For per-group MCP servers, the agent can create its own /workspace/project/opencode.json override (see Two-Tier Configuration).
Skills are read-only instruction packs mounted at /workspace/skills inside agent containers. Each skill has a SKILL.md file that teaches the agent a capability.
Built-in skills:
| Skill | Description |
|---|---|
playwright-browser |
Web browsing via @playwright/mcp with CloakBrowser-Manager profiles |
status |
System status reporting (containers, health, tasks) |
# Install dependencies
npm install
cd agent && npm install && cd ..
# Type checking
npm run typecheck
# Linting
npm run lint
# Tests
npm test
# Dev mode (without Docker)
npm run dev
# Build
npm run build
docker compose buildopenbob/
├── src/ # Host application
│ ├── channels/ # Channel adapters (Telegram, Matrix, ...)

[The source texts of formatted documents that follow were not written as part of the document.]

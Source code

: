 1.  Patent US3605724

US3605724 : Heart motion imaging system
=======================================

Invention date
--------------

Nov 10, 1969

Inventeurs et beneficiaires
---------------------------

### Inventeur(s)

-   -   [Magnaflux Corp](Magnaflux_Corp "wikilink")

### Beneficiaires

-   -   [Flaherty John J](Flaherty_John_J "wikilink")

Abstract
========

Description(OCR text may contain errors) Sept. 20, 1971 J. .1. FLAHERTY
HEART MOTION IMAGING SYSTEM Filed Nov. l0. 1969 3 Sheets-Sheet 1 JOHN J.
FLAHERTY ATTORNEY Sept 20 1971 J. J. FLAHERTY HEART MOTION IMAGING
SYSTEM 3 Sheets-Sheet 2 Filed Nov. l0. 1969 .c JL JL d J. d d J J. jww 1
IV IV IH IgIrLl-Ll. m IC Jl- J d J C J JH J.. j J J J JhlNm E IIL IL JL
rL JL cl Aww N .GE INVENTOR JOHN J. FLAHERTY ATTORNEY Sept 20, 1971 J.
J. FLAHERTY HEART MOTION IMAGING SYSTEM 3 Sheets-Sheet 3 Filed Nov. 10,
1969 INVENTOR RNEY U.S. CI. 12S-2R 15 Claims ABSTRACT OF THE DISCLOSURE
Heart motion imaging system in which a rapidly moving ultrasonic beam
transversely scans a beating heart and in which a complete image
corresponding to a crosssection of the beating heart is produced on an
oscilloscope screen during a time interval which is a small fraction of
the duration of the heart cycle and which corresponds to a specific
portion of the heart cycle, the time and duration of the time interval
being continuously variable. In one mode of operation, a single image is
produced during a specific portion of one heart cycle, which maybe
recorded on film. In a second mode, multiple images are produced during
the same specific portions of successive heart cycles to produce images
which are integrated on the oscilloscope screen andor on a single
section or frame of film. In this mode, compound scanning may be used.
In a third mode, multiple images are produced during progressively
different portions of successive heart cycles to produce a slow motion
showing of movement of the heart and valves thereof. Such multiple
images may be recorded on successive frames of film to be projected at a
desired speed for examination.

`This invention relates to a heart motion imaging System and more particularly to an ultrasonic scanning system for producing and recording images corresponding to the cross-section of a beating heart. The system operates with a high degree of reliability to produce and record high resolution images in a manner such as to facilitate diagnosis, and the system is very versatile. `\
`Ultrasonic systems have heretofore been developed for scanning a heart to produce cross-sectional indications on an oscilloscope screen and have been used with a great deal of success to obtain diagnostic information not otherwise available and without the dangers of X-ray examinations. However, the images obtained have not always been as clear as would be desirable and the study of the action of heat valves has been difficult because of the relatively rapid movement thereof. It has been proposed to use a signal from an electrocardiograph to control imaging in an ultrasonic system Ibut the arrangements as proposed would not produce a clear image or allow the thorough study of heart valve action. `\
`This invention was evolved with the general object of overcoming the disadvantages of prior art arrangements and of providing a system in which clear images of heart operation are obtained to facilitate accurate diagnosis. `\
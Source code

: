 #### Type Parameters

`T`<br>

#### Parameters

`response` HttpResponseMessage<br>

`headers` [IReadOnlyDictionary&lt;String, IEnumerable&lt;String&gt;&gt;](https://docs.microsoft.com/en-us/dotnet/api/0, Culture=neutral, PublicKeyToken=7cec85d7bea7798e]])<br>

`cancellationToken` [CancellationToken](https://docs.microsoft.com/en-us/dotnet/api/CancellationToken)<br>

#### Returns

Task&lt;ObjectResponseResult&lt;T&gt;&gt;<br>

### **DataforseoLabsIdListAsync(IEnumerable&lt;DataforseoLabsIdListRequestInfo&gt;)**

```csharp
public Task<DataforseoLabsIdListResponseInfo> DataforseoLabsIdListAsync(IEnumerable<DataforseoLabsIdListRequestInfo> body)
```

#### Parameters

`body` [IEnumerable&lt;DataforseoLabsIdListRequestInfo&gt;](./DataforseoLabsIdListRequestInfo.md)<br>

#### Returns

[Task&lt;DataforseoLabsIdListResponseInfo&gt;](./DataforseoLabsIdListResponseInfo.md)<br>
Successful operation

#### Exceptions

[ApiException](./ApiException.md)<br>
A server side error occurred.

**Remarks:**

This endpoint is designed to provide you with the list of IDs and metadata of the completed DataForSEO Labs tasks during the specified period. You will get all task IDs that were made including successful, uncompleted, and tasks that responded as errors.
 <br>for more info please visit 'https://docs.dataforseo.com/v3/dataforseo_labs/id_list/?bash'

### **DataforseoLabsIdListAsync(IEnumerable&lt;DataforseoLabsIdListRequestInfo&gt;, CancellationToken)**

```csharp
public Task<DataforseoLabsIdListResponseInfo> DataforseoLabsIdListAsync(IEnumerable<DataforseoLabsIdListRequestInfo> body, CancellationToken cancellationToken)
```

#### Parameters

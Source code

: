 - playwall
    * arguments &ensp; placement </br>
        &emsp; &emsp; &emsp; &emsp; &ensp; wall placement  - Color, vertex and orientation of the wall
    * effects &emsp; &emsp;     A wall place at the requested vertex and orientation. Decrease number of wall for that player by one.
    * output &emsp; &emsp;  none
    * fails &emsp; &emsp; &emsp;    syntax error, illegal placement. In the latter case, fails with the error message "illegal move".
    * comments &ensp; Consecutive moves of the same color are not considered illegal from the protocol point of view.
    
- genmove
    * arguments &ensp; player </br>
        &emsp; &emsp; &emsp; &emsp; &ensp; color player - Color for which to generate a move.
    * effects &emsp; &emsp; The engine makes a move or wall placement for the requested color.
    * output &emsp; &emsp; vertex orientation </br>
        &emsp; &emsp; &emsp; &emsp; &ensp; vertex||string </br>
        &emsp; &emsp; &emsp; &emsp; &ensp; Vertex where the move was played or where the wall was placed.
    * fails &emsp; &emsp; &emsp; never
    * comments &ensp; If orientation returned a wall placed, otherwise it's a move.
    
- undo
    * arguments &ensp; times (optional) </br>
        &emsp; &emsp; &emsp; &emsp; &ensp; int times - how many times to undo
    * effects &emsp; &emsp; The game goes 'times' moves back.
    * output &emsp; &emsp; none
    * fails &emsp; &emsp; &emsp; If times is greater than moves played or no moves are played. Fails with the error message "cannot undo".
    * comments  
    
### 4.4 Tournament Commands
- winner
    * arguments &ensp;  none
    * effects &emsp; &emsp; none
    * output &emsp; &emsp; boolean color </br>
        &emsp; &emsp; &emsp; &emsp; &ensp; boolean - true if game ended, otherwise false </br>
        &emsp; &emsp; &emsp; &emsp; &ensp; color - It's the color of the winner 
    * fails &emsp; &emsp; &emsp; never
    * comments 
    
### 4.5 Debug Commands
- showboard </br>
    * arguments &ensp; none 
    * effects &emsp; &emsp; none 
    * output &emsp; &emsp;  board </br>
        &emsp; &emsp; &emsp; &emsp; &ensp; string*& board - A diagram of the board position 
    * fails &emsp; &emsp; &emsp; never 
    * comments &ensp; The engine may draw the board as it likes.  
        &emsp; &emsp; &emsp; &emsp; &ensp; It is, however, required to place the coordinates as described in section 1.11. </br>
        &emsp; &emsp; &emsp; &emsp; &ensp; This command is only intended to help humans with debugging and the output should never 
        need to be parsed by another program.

│ ├── index.ts # Orchestrator main loop
│ ├── container-runner.ts # Docker container management
│ ├── db.ts # SQLite database
│ ├── ipc.ts # Filesystem IPC
│ ├── router.ts # Message routing
│ ├── group-queue.ts # Concurrency control
│ └── task-scheduler.ts # Scheduled task runner
├── agent/ # Agent container code
│ └── src/
│ ├── index.ts # OpenCode server startup
│ └── mcp-server.ts # MCP tools for the agent
├── stt/ # Speech-to-text sidecar
│ ├── main.py # FastAPI STT service (Parakeet TDT)
│ ├── Dockerfile # Python 3.11 + onnx-asr
│ └── entrypoint.sh # Startup + model validation
├── workspace/
│ ├── AGENTS.md # Agent instructions (mounted into containers)
│ └── opencode.json # Base config template (model, permissions, MCP servers)
├── skills/ # Skill packs (read-only in containers)
├── openviking/ # OpenViking config + Dockerfile
├── docker-compose.yml
├── Dockerfile # Host container
└── agent/Dockerfile # Agent container
Loosely based on NanoClaw by Qwibit AI. openbob replaces the Claude Code agent runner with OpenCode and adds optional OpenViking semantic memory, making it provider-agnostic and independently extensible.